Architectural Planes

knowing decomposes into three planes separated by an artifact boundary. This separation is structural, not organizational. Features are placed by a bright-line rule: if a feature's value depends on the system being alive, it belongs in the execution plane; if its value survives after the system stops, it belongs in the intelligence plane.

Execution Plane (produces the artifact)
├── Indexer (23 registered extractors + CODEOWNERS inline)
   ├── Go extractor (go/packages, full type resolution, `--full` flag)
   ├── tree-sitter extractors (Go, Python, Ruby, TypeScript/JS, Rust, Java, C#, CSS, Protocol Buffers, GraphQL, SQL, OpenAPI/Swagger)
   ├── Infrastructure extractors (Terraform HCL, Kubernetes YAML, Cloud YAML, Dockerfile, Makefile, Helm, GitLab CI, package.json/npm, .env, Event/MQ, CODEOWNERS)
   ├── Docstring extraction (Go, Python, TypeScript, Rust, Java, C#) via shared `docextract` package
   ├── Callback registration edges (event-driven patterns: `on`, `connect`, `subscribe`, `register`, `add_done_callback`)
   ├── Interface method propagation (`overrides` edges from implementing methods to interface methods)
   ├── Python import resolution (submodule imports resolved to file paths)
   ├── Structural edges (`contains`/`member_of` from QN hierarchy; connects 77% of previously-disconnected type nodes)
   └── SCIP ingest (`knowing ingest-scip`, external dependency surfaces)
├── Trace ingestion pipeline
   ├── OTel span ingest
   ├── HTTP access log ingest
   └── Runtime symbol resolution (route path  graph node)
├── Daemon
   ├── File watcher (fsnotify, git hook triggers)
   ├── Incremental reindex (changed files only)
   └── Snapshot manager (hierarchical Merkle tree computation, GC)
└── Graph store
    ├── SQLite backend (behind GraphStore interface)
    ├── Node/edge/snapshot storage
    └── Event log (append-only edge events)

════════════════════════════════════════════════════
Artifact boundary: the content-addressed graph
├── SQLite file (portable, self-contained)
├── Snapshot chain (root hashes, parent pointers)
├── Edge event log (full history)
├── Provenance metadata (per-edge)
└── Derived results (content-addressed computation artifacts)
════════════════════════════════════════════════════

Intelligence Plane (interprets the artifact)
├── Semantic PR diff (relationship-level impact per PR)
├── Graph-native test selection (affected tests from graph traversal)
├── Temporal reasoning (walk snapshots to find when incompatibilities appeared)
├── Organizational materialized views (team-scoped subgraphs, standing queries)
├── Ownership routing (who to notify, computed from graph edges)
├── Compliance audit (provenance verification, audit-date comparisons)
├── Confidence decay analysis (staleness scoring, reindex prioritization)
├── Agent coordination (pending mutations, multi-agent visibility)
├── Cross-machine cache sync (Merkle-based derived result exchange)
├── Federated graph queries (cross-instance queries via Merkle diff)
├── CI integration (GitHub Action for PR comments, threshold enforcement)
└── Staleness dashboard (subgraph freshness visualization)
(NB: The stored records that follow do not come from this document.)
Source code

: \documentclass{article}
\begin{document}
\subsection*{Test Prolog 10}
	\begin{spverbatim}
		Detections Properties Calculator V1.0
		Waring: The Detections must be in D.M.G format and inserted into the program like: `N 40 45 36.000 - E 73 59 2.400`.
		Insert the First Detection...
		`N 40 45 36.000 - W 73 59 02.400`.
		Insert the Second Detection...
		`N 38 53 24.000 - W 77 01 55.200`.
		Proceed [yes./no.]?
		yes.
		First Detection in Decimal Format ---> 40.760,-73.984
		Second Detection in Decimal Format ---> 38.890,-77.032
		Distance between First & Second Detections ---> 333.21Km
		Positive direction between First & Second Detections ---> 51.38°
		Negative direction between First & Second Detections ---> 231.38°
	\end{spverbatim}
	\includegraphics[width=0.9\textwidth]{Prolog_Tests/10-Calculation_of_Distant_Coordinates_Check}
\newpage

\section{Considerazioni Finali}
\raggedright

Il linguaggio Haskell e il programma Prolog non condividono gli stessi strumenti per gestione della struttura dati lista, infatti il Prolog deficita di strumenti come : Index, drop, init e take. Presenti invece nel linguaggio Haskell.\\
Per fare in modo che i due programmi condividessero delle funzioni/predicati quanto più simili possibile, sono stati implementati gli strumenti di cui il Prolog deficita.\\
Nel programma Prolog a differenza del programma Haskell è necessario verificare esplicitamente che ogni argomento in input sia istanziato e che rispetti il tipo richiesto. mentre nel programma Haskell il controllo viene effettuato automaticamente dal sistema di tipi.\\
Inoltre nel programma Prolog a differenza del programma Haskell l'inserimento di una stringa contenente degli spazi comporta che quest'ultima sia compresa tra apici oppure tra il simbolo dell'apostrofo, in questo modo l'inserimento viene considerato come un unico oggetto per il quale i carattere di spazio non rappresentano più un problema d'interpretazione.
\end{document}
The artifact boundary rule:

The content-addressed graph is the artifact contract. The execution plane produces it. The intelligence plane consumes it. Intelligence features never write edges, nodes, or snapshots back into the graph. They may produce derived results (which are themselves content-addressed artifacts stored alongside the graph), but derived results are a separate artifact class that does not participate in the Merkle DAG of the primary graph.

Why this separation matters:

The execution plane must be trusted. It determines what the graph contains, how symbols are identified, how edges are resolved, and how provenance is recorded. If the indexer is wrong, the graph is wrong. Trust in the execution plane is non-negotiable.

The intelligence plane does not need the same trust. It interprets the graph but cannot change it. A buggy semantic PR diff produces a bad report, not a bad graph. A slow temporal reasoning query wastes time, not integrity. Intelligence features can be opinionated, approximate, or even wrong without compromising the artifact. This asymmetry is the foundation of clean architectural separation.

Applying the four boundary tests:

Test Intelligence plane features Result
Air-gap test Can they run on a different machine with only the SQLite file? Yes. Copy the file, disconnect, query.
Shutdown test Do they produce value if the indexer stops forever? Yes. The last snapshot is still queryable.
Control flow test Do they affect what the indexer produces? No. They read the graph; they don't write to it.
Trust test Would users trust the graph if these features were proprietary? Yes. The graph is content-addressed and verifiable regardless.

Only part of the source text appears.